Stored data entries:
*** Begin section ***
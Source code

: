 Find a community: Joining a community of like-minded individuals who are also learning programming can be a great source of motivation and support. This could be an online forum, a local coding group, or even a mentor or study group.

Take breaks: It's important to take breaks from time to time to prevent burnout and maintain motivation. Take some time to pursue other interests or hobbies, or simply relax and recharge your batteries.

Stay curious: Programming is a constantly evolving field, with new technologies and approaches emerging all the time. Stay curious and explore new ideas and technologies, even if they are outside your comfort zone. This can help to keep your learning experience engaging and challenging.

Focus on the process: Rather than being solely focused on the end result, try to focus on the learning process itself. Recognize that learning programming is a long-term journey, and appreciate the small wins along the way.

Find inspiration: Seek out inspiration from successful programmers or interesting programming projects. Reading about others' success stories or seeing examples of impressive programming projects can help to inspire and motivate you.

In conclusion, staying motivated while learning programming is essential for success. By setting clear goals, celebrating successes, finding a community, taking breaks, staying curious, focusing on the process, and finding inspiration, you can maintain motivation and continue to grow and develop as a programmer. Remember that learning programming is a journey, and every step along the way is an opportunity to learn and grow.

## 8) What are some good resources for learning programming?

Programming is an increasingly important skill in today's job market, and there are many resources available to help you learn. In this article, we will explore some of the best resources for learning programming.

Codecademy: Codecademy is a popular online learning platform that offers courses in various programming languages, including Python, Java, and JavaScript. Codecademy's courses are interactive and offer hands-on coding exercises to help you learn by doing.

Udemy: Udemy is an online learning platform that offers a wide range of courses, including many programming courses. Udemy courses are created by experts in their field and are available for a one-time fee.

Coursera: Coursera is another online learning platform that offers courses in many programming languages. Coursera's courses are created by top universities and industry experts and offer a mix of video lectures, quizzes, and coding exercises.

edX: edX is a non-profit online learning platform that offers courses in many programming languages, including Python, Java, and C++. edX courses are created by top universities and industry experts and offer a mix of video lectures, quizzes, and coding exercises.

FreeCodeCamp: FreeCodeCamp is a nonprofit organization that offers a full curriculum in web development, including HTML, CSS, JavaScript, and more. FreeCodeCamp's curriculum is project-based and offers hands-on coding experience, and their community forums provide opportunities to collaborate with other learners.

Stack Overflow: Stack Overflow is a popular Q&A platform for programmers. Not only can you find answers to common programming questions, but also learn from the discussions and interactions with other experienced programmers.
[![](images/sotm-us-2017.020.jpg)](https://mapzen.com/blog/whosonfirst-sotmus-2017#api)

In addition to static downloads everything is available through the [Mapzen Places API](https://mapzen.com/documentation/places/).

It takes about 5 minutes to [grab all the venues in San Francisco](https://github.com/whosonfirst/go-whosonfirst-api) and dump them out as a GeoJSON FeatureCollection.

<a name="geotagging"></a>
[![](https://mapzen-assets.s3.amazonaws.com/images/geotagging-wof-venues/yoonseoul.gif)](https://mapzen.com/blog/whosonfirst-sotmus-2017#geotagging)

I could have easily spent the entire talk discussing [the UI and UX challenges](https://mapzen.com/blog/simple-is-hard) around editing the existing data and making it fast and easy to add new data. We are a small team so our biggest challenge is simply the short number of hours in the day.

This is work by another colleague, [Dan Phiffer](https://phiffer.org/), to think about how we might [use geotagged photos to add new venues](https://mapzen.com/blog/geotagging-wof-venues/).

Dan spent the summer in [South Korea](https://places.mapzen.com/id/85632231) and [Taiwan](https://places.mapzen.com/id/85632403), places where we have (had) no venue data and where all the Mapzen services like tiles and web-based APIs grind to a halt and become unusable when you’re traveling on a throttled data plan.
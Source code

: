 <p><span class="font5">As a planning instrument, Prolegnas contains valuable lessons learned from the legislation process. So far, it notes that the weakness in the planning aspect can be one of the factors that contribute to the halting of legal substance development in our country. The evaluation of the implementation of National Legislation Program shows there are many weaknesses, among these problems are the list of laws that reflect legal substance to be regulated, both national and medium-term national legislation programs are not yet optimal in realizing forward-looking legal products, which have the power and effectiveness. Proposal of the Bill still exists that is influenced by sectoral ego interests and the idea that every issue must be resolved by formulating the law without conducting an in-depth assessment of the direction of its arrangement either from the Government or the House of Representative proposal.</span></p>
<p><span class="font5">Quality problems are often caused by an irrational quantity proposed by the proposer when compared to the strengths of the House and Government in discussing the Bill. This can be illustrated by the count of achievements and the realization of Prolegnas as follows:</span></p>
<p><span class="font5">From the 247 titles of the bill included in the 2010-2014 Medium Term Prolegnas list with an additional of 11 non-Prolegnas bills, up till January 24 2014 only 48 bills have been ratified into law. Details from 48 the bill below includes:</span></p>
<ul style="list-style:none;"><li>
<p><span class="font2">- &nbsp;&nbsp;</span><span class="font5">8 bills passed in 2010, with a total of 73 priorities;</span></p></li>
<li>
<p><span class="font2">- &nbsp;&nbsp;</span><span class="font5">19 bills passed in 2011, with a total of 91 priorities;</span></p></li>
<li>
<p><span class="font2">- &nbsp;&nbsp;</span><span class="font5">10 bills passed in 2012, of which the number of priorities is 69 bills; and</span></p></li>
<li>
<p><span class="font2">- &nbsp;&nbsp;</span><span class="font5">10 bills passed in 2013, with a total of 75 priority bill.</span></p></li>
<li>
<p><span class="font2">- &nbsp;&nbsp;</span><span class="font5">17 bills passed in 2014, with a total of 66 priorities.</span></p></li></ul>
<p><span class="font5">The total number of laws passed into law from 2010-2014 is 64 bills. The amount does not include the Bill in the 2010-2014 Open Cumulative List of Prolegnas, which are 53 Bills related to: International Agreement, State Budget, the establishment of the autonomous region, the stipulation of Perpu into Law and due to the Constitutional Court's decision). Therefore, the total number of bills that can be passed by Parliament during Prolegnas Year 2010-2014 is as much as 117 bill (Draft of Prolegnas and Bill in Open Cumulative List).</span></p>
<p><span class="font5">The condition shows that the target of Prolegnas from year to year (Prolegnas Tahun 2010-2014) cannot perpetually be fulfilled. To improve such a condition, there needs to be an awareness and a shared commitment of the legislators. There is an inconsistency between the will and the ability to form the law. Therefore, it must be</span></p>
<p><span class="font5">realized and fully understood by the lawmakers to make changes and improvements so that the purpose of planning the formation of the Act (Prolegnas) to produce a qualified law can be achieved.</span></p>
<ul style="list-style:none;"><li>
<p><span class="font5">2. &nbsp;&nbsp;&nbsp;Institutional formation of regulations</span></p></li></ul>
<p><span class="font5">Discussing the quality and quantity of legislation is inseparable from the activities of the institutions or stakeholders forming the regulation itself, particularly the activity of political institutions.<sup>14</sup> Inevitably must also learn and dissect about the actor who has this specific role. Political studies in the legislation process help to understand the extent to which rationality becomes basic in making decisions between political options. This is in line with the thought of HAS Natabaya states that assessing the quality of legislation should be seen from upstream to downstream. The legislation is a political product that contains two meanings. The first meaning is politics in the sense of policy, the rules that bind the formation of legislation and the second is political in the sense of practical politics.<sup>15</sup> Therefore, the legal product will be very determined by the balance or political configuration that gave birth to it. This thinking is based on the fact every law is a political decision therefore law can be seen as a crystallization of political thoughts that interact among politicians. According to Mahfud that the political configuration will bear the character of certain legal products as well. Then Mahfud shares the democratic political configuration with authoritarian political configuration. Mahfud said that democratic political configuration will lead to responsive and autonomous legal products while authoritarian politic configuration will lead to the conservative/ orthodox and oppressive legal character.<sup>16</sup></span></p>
*** End section ***
> PROBLEM DESCRIPTION: Search the data above for lines holding "along" and copy each of them.

> TASK RESULT:
Focus on the process: Rather than being solely focused on the end result, try to focus on the learning process itself. Recognize that learning programming is a long-term journey, and appreciate the small wins along the way.
In conclusion, staying motivated while learning programming is essential for success. By setting clear goals, celebrating successes, finding a community, taking breaks, staying curious, focusing on the process, and finding inspiration, you can maintain motivation and continue to grow and develop as a programmer. Remember that learning programming is a journey, and every step along the way is an opportunity to learn and grow.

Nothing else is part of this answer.